L’ASS des AS est le maitre d’ouvrage d’un projet portant sur la réhabilitation et la construction de 16 logements à [Localité 5] (59).
Plusieurs sociétés sont intervenues à l’acte de construire dont la Société CF AMENAGEMENTS pour le lot plâtrerie et menuiseries intérieures et ses travaux ont été réceptionnés le 14 février 2023 avec réserves.
La Société CF AMENAGEMENTS indique que son marché n’est pas soldé et que l’ASS DES AS lui doit la somme de 38 662,85 euros.
Exposant l’impossibilité de parvenir à un accord amiable, la SARL CF AMENAGEMENTS a par acte du 10 janvier 2024, fait assigner l’ASS des AS devant le président du tribunal judiciaire de LILLE statuant en référé, pour obtenir sa condamnation à lui verser la somme provisionnelle de 38 662,85 € avec intérêts au taux légal à compter de la lettre de mise en demeure du 06 mars 2023.
L’affaire a été appelée à l’audience du 6 février 2024 et renvoyée à la demande des parties pour être plaidée le 21 mai 2024.
A cette date, la SARL CF AMENAGEMENTS représentée par son avocat sollicite le bénéfice de ses dernières écritures déposées à l’audience et reprises oralement.
Elle demande au président du tribunal judiciaire de
Vu l’article 1103 et suivants du Code civil,
Vu l’article 809 du Code de procédure civile,
Vu la loi n° 71-584 du 16 juillet 1971
Vu les pièces versées au débat,
- DIRE n’y avoir lieu à aucune contestation sérieuse.
- CONDAMNER l’ASS DES AS à payer à la SARL CF AMENAGEMENTS de la somme de 38 662,85 € correspondant au solde du marché demeuré impayée majoré des intérêts au taux légal avec capitalisation des intérêts à compter de la mise en demeure du 06 mars 2023 jusqu’à parfait paiement.
- CONDAMNER l’ASS DES AS à produire sous astreinte de 1 000 € par jour de retard, la garantie de paiement prévue à l’article 1799-1 du Code civil.
- CONSTATER que le marché de la Société CF AMENAGEMENTS n’était pas conditionné à l’obtention par l’ASS DES AS d’aides auprès d’organismes tels que l’ANAH
- DEBOUTER l’ASS DES AS de l’ensemble de ses demandes.
- CONDAMNER l’ASS DES AS à payer à la SARL CF AMENAGEMENTS de la somme de 4 000 € par application des dispositions de l’article 700 du Code de procédure civile, outre les entiers dépens de l’instance.
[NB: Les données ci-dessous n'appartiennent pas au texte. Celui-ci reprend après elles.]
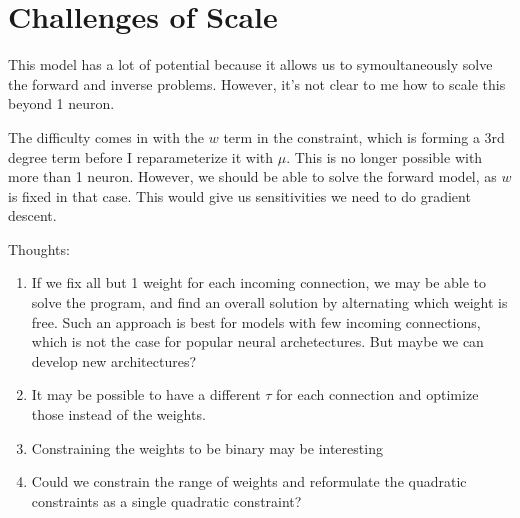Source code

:\documentclass[a4paper]{article}
\begin{document}
\section{Challenges of Scale}

This model has a lot of potential because it allows us to symoultaneously solve the forward and inverse problems. However, it's not clear to me how to scale this beyond 1 neuron.

The difficulty comes in with the $w$ term in the constraint, which is forming a 3rd degree term before I reparameterize it with $\mu$. This is no longer possible with more than 1 neuron. However, we should be able to solve the forward model, as $w$ is fixed in that case. This would give us sensitivities we need to do gradient descent.

Thoughts:

\begin{enumerate}
    \item If we fix all but 1 weight for each incoming connection, we may be able to solve the program, and find an overall solution by alternating which weight is free. Such an approach is best for models with few incoming connections, which is not the case for popular neural archetectures. But maybe we can develop new architectures?
    \item It may be possible to have a different $\tau$ for each connection and optimize those instead of the weights.
    \item Constraining the weights to be binary may be interesting
    \item Could we constrain the range of weights and reformulate the quadratic constraints as a single quadratic constraint?
\end{enumerate}
\end{document}
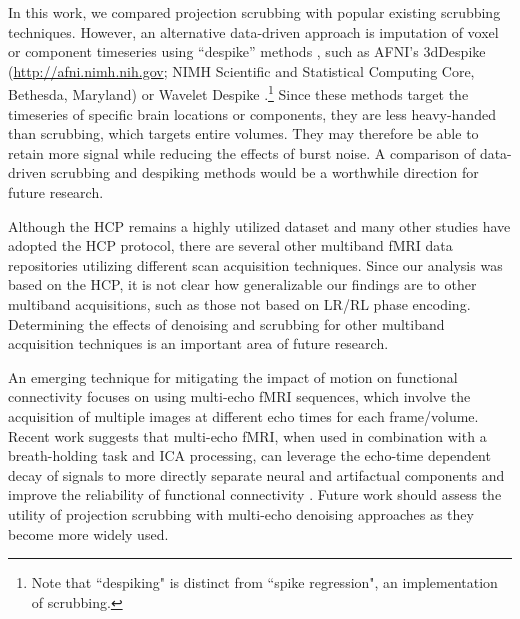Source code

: \documentclass{article}
\begin{document}
In this work, we compared projection scrubbing with popular existing scrubbing techniques. However, an alternative data-driven approach is imputation of voxel or component timeseries using ``despike'' methods \citep{allen2011baseline}, such as AFNI's 3dDespike (\url{http://afni.nimh.nih.gov}; NIMH Scientific and Statistical Computing Core, Bethesda, Maryland) or Wavelet Despike \citep{patelWaveletMethodModeling2014}.\footnote{Note that ``despiking" is distinct from ``spike regression", an implementation of scrubbing.} Since these methods target the timeseries of specific brain locations or components, they are less heavy-handed than scrubbing, which targets entire volumes.  They may therefore be able to retain more signal while reducing the effects of burst noise. A comparison of data-driven scrubbing and despiking methods would be a worthwhile direction for future research. 

Although the HCP remains a highly utilized dataset and many other studies have adopted the HCP protocol, there are several other multiband fMRI data repositories utilizing different scan acquisition techniques. Since our analysis was based on the HCP, it is not clear how generalizable our findings are to other multiband acquisitions, such as those not based on LR/RL phase encoding. Determining the effects of denoising and scrubbing for other multiband acquisition techniques is an important area of future research.

An emerging technique for mitigating the impact of motion on functional connectivity  focuses on using multi-echo fMRI sequences, which involve the acquisition of multiple images at different echo times for each frame/volume. Recent work suggests that multi-echo fMRI, when used in combination with a breath-holding task and ICA processing, can leverage the echo-time dependent decay of signals to more directly separate neural and artifactual components and improve the reliability of functional connectivity \citep{lynch2020rapid}. Future work should assess the utility of projection scrubbing with multi-echo denoising approaches as they become more widely used.
\end{document}
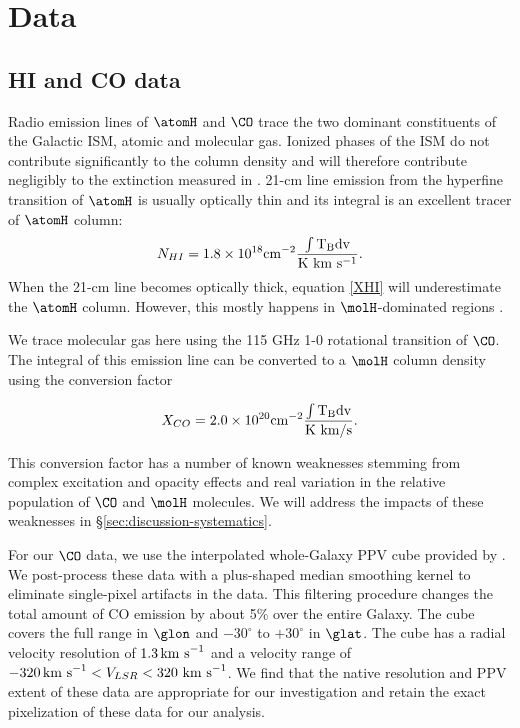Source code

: \section{Data}
\label{sec:data}
\subsection{HI and CO data}

Radio emission lines of $\atomH$ and $\CO$ trace the two dominant constituents of the Galactic ISM, atomic and molecular gas. 
Ionized phases of the ISM do not contribute significantly to the column density and will therefore contribute negligibly to the extinction measured in \citet{Green_2015}. 
21-cm line emission from the hyperfine transition of $\atomH$ is usually optically thin and its integral is an excellent tracer of $\atomH$ column:
\begin{equation}\label{XHI}
N_{HI} = 1.8 \times 10^{18} \rm cm^{-2} \frac{ \int T_B dv}{\rm K~km~s^{-1}}.
\end{equation}
When the 21-cm line becomes optically thick, equation \ref{XHI} will underestimate the $\atomH$ column. 
However, this mostly happens in $\molH$-dominated regions \citep{Goldsmith_2007}.

We trace molecular gas here using the 115 GHz 1-0 rotational transition of $\CO$. 
The integral of this emission line can be converted to a $\molH$ column density using the conversion factor \citep{Bolatto_2013}

\begin{equation}\label{XCO}
X_{CO} = 2.0 \times 10^{20} \rm cm^{-2} \frac{ \int T_B dv}{\rm K~km/s}.
\end{equation}

This conversion factor has a number of known weaknesses stemming from complex excitation and opacity effects and real variation in the relative population of $\CO$ and $\molH$ molecules. 
We will address the impacts of these weaknesses in \S \ref{sec:discussion-systematics}. 

For our $\CO$ data, we use the interpolated whole-Galaxy PPV cube provided by \citet{Dame_2001}. 
We post-process these data with a plus-shaped median smoothing kernel to eliminate single-pixel artifacts in the data. 
This filtering procedure changes the total amount of CO emission by about 5\% over the entire Galaxy. 
The cube covers the full range in $\glon$ and $-30^\circ$ to $+30^\circ$ in $\glat$. 
The cube has a radial velocity resolution of $1.3 {\rm \, km~s}^{-1}$ and a velocity range of $-320{\rm \,km~s} ^{-1} < V_{LSR} < 320 \rm{~km~s}^{-1}$. 
We find that the native resolution and PPV extent of these data are appropriate for our investigation and retain the exact pixelization of these data for our analysis. 

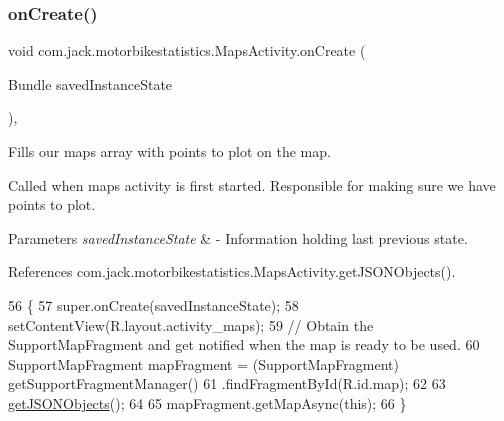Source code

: \subsubsection{\texorpdfstring{on\+Create()}{onCreate()}}
{\footnotesize\ttfamily void com.\+jack.\+motorbikestatistics.\+Maps\+Activity.\+on\+Create (\begin{DoxyParamCaption}\item[{Bundle}]{saved\+Instance\+State }\end{DoxyParamCaption})\hspace{0.3cm}{\ttfamily [inline]}, {\ttfamily [protected]}}



Fills our maps array with points to plot on the map. 

Called when maps activity is first started. Responsible for making sure we have points to plot.


\begin{DoxyParams}{Parameters}
{\em saved\+Instance\+State} & -\/ Information holding last previous state. \\
\hline
\end{DoxyParams}


References com.\+jack.\+motorbikestatistics.\+Maps\+Activity.\+get\+J\+S\+O\+N\+Objects().


\begin{DoxyCode}
56                                                        \{
57         super.onCreate(savedInstanceState);
58         setContentView(R.layout.activity\_maps);
59         \textcolor{comment}{// Obtain the SupportMapFragment and get notified when the map is ready to be used.}
60         SupportMapFragment mapFragment = (SupportMapFragment) getSupportFragmentManager()
61                 .findFragmentById(R.id.map);
62 
63         \hyperlink{classcom_1_1jack_1_1motorbikestatistics_1_1_maps_activity_a0c72fcb79424420c3477add9ba6ab447}{getJSONObjects}();
64 
65         mapFragment.getMapAsync(\textcolor{keyword}{this});
66     \}
\end{DoxyCode}
\mbox{\label{classcom_1_1jack_1_1motorbikestatistics_1_1_maps_activity_a0c72fcb79424420c3477add9ba6ab447}} 
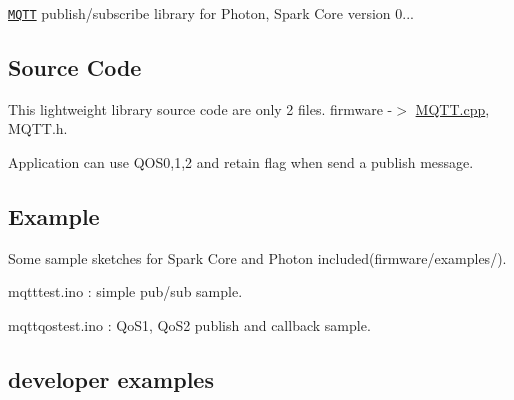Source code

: \href{http://mqtt.org/}{\tt M\+Q\+TT} publish/subscribe library for Photon, Spark Core version 0...

\subsection*{Source Code}

This lightweight library source code are only 2 files. firmware -\/$>$ \hyperlink{_m_q_t_t_8cpp}{M\+Q\+T\+T.\+cpp}, M\+Q\+T\+T.\+h.

Application can use Q\+O\+S0,1,2 and retain flag when send a publish message.

\subsection*{Example}

Some sample sketches for Spark Core and Photon included(firmware/examples/).
\begin{DoxyItemize}
\item mqtttest.\+ino \+: simple pub/sub sample.
\item mqttqostest.\+ino \+: Qo\+S1, Qo\+S2 publish and callback sample.
\end{DoxyItemize}

\subsection*{developer examples}


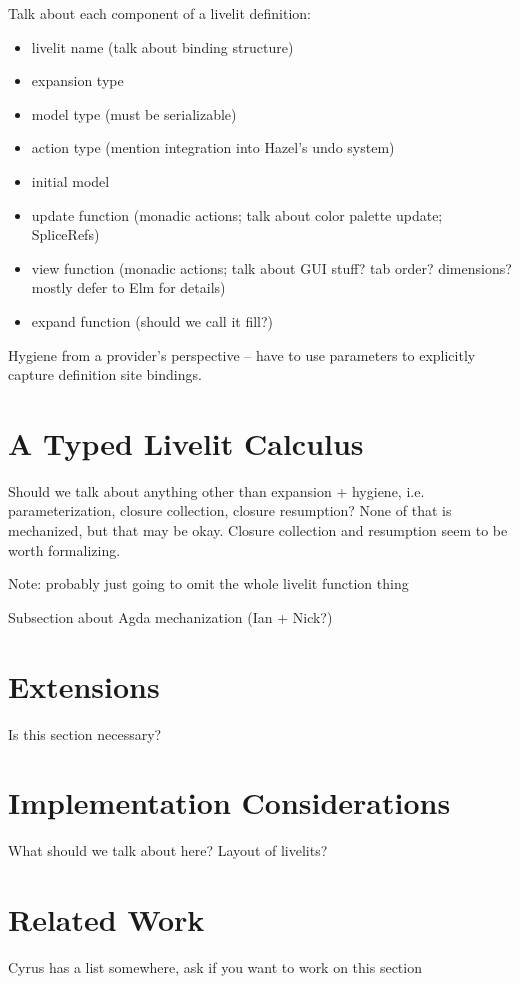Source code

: Talk about each component of a livelit definition:
\begin{itemize}
  \item livelit name (talk about binding structure)
  \item expansion type
  \item model type (must be serializable)
  \item action type (mention integration into Hazel's undo system)
  \item initial model
  \item update function (monadic actions; talk about color palette update; SpliceRefs)
  \item view function (monadic actions; talk about GUI stuff? tab order? dimensions? mostly defer to Elm for details)
  \item expand function (should we call it fill?)
\end{itemize}

Hygiene from a provider's perspective -- have to use parameters to explicitly capture definition site bindings.


\section{A Typed Livelit Calculus}
Should we talk about anything other than expansion + hygiene, i.e. parameterization, closure collection, closure resumption?
None of that is mechanized, but that may be okay. Closure collection and resumption seem to be worth formalizing.

Note: probably just going to omit the whole livelit function thing

Subsection about Agda mechanization (Ian + Nick?)

\section{Extensions}
Is this section necessary?

\section{Implementation Considerations}
What should we talk about here? Layout of livelits? 

\section{Related Work}
Cyrus has a list somewhere, ask if you want to work on this section

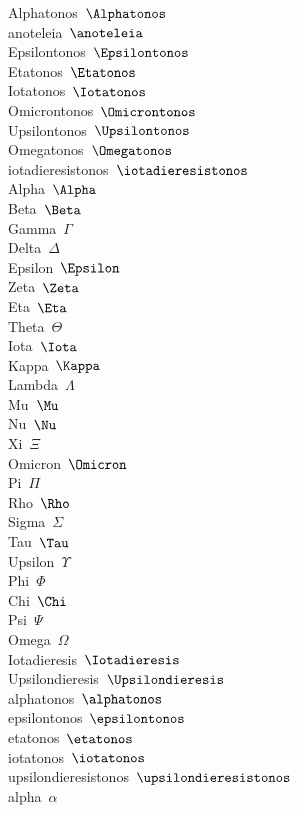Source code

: \documentclass[a4paper,12pt]{article}
\begin{document}
\begin{multicols}{4}
\noindent
Alphatonos\ $\Alphatonos$\\
anoteleia\ $\anoteleia$\\
Epsilontonos\ $\Epsilontonos$\\
Etatonos\ $\Etatonos$\\
Iotatonos\ $\Iotatonos$\\
Omicrontonos\ $\Omicrontonos$\\
Upsilontonos\ $\Upsilontonos$\\
Omegatonos\ $\Omegatonos$\\
iotadieresistonos\ $\iotadieresistonos$\\
Alpha\ $\Alpha$\\
Beta\ $\Beta$\\
Gamma\ $\Gamma$\\
Delta\ $\Delta$\\
Epsilon\ $\Epsilon$\\
Zeta\ $\Zeta$\\
Eta\ $\Eta$\\
Theta\ $\Theta$\\
Iota\ $\Iota$\\
Kappa\ $\Kappa$\\
Lambda\ $\Lambda$\\
Mu\ $\Mu$\\
Nu\ $\Nu$\\
Xi\ $\Xi$\\
Omicron\ $\Omicron$\\
Pi\ $\Pi$\\
Rho\ $\Rho$\\
Sigma\ $\Sigma$\\
Tau\ $\Tau$\\
Upsilon\ $\Upsilon$\\
Phi\ $\Phi$\\
Chi\ $\Chi$\\
Psi\ $\Psi$\\
Omega\ $\Omega$\\
Iotadieresis\ $\Iotadieresis$\\
Upsilondieresis\ $\Upsilondieresis$\\
alphatonos\ $\alphatonos$\\
epsilontonos\ $\epsilontonos$\\
etatonos\ $\etatonos$\\
iotatonos\ $\iotatonos$\\
upsilondieresistonos\ $\upsilondieresistonos$\\
alpha\ $\alpha$\\

\end{multicols}
\end{document}
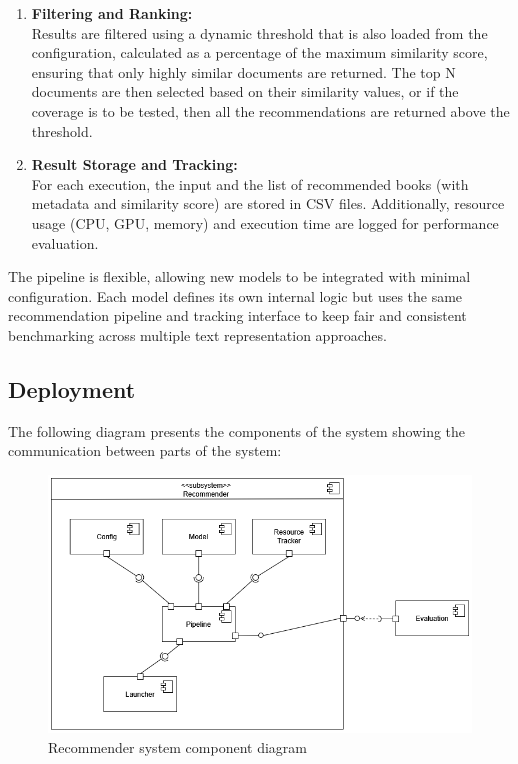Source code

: \documentclass[\myFontSize,a4paper,oneside,hidelinks]{article}
\begin{document}
\begin{enumerate}
    \item \textbf{Filtering and Ranking:}\\
Results are filtered using a dynamic threshold that is also loaded from the configuration, calculated as a percentage of the maximum similarity score, ensuring that only highly similar documents are returned. The top N documents are then selected based on their similarity values, or if the coverage is to be tested, then all the recommendations are returned above the threshold.

    \item \textbf{Result Storage and Tracking:}\\
For each execution, the input and the list of recommended books (with metadata and similarity score) are stored in CSV files. Additionally, resource usage (CPU, GPU, memory) and execution time are logged for performance evaluation.
\end{enumerate}

The pipeline is flexible, allowing new models to be integrated with minimal configuration. Each model defines its own internal logic but uses the same recommendation pipeline and tracking interface to keep fair and consistent benchmarking across multiple text representation approaches.

%
%
%



\subsection{Deployment}
The following diagram presents the components of the system showing the communication between parts of the system:
\begin{figure}[H]
    \centering
    \includegraphics[width=1\textwidth]{img/component.png}
    \caption{Recommender system component diagram}
    \label{fig:component_diagram}
\end{figure}
\end{document}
Dans leurs conclusions déposées et soutenues oralement, l’ASS des AS demande au président du tribunal judiciaire statuant en référé de :
Vu l’article 835 alinéa 2 du code de procédure civile
Vu l’article 1 101 et suivants du code civil
Vu l’article 700 du code de procédure civile
Vu l’obligation sérieusement contestable
Les pièces citées et produites
Au principal :
- RENVOYER les parties à mieux se pourvoir au fond
Au provisoire :
- DECLARER les contestations sérieuses opposées par l’association Ass des AS recevables en tous moyens
- DEBOUTER la société CF AMENAGEMENTS de l’ensemble de ses chefs de demandes, conclusions et fins et la renvoyer à mieux se pourvoir
A titre infiniment subsidiaire,
- ORDONNER un délai pour obtenir une garantie de paiement limitée à la somme de 38662,85 euros TTC
- CONDAMNER la société CF AMENAGEMENTS à prendre en charge les frais aux fins d’obtention et de conservation de cette garantie jusqu’au jour de sa levée et ce, à la lumière du dispositif contractuel sous l’article 8.8 du CCAP (sic pièce adverse n°6) qui met à la charge de l’entreprise « les frais afférents à une demande d’un entrepreneur pour garantir le paiement des sommes dues à son marché de travaux ».
En tout état de cause :
- ENJOINDRE à la société CF AMENAGEMENTS de délivrer à l’Associaton Ass des As l’attestation ANAH (reprise sous pièce n°19) aux fins d’obtention de l’aide financière conditionnée à la délivrance de cette attestation par la ou les entreprises ayant participée au chantier, sous astreinte de 50 euros par jour à compter de l’ordonnance à venir.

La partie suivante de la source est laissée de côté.